A direita emergente impulsionou Bolsonaro, um ex-militar afastado dos quartéis por indisciplina, explícito na nostalgia de um governo autoritário. Também, alavancou candidatos regionais que, embora de formação liberal, com ele estiveram identificados ou se associaram na campanha, como ocorreu no Rio (Wilson Witzel, do PSC), em São Paulo (João Doria, do PSDB) e em Minas Gerais (Rodrigo Zema, do Partido Novo).
O resultado da disputa presidencial deu relevo ao tamanho da liquefação da legitimidade do sistema político. Ela se tornou visível nas manifestações de rua em 2013 e foi acelerada com a exposição dos envolvidos em corrupção nos contratos públicos nos inquéritos da Operação Lava-Jato.
Dela resultou uma anomalia: na final da disputa pela Presidência da República estarão os dois candidatos mais desprezados pela maioria nas pesquisas realizadas durante toda a campanha. Exemplo: no sábado, véspera da votação, quatro em cada dez eleitores diziam ao Datafolha e ao Ibope que não votariam neles "de jeito nenhum". Bolsonaro e Haddad continuam se apresentando como "solução", sem perceber que são sinônimos eleitorais de uma grave crise de representatividade.
Reverter essa rejeição seria o desafio de ambos nos próximos 21 dias. Sem isso, o futuro presidente se arrisca a sair das urnas no domingo 28 de outubro como refém de uma inédita antipatia eleitoral.
Bolsonaro insiste em se manter enclausurado no antipetismo. Para Haddad, confinado aos limites do PT, sobrou a retórica da união contra o "facismo".
Entre ambos, restam forças de centro absolutamente fracionadas, como é o caso do PSDB de Alckmin e da Rede de Marina Silva, ou agrupamentos partidários tradicionais como o PMDB, DEM e PTB, cujo foco habitualmente está na partilha do orçamento federal.
Qualquer que seja o resultado do segundo turno, logo depois da celebração o vencedor vai descobrir que ganhou o governo, mas não o poder. Nem a direita emergente à volta de Bolsonaro, nem a esquerda dogmática em torno Haddad têm maioria na Câmara e no Senado. Ambos não demonstraram competência em construí-la durante a campanha.

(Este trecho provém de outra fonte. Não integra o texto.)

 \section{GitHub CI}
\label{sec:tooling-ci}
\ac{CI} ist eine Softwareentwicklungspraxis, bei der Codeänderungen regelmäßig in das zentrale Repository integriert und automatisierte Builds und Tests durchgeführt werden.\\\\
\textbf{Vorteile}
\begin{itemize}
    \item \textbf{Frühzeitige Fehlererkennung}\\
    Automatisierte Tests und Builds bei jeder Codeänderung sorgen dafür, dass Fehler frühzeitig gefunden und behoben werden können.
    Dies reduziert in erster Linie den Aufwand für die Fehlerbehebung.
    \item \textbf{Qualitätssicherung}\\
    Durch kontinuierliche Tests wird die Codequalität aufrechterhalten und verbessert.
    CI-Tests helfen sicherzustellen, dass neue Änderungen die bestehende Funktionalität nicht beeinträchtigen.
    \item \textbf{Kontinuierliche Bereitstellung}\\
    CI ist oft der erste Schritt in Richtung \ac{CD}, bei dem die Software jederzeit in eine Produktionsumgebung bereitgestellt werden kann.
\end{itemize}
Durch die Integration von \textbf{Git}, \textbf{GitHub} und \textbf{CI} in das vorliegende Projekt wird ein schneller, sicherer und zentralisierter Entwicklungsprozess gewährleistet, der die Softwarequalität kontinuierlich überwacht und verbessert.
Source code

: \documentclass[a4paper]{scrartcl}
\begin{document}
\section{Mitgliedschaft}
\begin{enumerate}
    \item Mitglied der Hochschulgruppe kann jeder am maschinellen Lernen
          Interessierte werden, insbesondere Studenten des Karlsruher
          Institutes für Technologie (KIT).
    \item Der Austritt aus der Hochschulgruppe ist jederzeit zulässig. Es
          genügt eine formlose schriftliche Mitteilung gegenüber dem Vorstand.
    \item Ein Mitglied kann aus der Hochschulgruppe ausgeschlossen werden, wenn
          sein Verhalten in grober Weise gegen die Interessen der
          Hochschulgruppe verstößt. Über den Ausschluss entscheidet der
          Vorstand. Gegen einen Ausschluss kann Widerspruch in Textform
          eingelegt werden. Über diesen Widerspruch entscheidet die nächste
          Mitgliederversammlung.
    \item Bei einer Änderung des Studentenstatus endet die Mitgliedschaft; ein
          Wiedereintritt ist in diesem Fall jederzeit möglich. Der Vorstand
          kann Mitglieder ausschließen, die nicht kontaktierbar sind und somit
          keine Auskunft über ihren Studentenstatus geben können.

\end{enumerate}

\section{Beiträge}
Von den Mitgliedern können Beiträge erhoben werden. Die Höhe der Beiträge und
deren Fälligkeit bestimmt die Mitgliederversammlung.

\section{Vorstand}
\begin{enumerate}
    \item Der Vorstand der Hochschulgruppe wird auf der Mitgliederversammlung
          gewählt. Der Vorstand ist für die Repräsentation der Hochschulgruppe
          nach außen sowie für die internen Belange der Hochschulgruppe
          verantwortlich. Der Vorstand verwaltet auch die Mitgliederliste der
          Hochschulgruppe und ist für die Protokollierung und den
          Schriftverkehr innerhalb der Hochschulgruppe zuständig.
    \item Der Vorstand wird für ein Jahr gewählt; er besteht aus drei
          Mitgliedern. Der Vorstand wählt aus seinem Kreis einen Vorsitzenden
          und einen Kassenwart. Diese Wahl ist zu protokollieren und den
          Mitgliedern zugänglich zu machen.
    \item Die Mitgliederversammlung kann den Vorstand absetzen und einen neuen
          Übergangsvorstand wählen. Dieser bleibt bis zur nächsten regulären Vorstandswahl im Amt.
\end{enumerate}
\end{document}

O eleito será obrigado a negociar com um Congresso fragmentado, habitualmente desgastado e empenhado num virtual semi-presidencialismo. Com todas as fragilidades, no último quarto de século esse mesmo Legislativo derrubou dois presidentes eleitos pelo voto direto. Em comum, eles tinham o vício da arrogância, eram devotos do isolamento político e amargavam alta rejeição nas ruas.